Exercise instructions:
Locate the word "cuisines" in the data below, then copy every line that holds it.

(Data shown Opens)

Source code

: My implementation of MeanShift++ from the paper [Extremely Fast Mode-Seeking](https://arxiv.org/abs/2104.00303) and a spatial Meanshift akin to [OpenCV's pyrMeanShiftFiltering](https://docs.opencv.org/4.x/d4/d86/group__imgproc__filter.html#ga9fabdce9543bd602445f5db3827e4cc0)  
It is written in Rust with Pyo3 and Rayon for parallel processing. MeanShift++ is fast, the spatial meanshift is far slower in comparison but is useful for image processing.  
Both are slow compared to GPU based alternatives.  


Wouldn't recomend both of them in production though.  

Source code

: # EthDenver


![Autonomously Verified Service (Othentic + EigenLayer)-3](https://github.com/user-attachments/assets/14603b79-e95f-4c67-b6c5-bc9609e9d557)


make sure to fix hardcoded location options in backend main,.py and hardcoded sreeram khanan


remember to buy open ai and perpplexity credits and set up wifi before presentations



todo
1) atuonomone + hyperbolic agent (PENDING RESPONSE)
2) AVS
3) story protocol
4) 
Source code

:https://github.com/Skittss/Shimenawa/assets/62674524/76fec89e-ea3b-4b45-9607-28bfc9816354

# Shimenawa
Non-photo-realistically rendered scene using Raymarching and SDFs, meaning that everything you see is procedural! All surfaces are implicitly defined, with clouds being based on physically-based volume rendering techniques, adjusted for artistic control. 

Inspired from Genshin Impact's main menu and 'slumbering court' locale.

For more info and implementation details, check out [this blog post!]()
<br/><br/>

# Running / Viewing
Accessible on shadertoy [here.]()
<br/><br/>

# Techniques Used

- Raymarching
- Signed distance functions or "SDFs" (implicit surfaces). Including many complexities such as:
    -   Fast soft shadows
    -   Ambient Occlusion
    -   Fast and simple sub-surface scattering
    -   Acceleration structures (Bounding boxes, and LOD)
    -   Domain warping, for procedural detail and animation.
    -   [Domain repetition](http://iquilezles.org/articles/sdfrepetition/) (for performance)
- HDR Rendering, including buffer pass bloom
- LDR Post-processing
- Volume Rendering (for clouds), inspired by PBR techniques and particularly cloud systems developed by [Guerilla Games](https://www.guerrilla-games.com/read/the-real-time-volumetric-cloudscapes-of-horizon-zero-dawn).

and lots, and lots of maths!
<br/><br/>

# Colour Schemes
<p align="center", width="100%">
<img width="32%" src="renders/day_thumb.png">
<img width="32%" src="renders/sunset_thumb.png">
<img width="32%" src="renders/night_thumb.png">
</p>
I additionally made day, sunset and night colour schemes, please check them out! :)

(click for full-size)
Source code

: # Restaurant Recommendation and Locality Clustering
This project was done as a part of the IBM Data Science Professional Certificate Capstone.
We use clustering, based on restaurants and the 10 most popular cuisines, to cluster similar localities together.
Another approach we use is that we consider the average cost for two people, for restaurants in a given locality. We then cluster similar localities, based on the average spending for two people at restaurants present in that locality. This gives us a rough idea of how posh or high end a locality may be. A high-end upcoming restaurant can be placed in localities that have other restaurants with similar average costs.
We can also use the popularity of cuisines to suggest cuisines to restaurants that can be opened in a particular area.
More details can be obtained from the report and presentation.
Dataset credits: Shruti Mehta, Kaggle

(Data shown Closes)

Answer for this exercise:
We use clustering, based on restaurants and the 10 most popular cuisines, to cluster similar localities together.
We can also use the popularity of cuisines to suggest cuisines to restaurants that can be opened in a particular area.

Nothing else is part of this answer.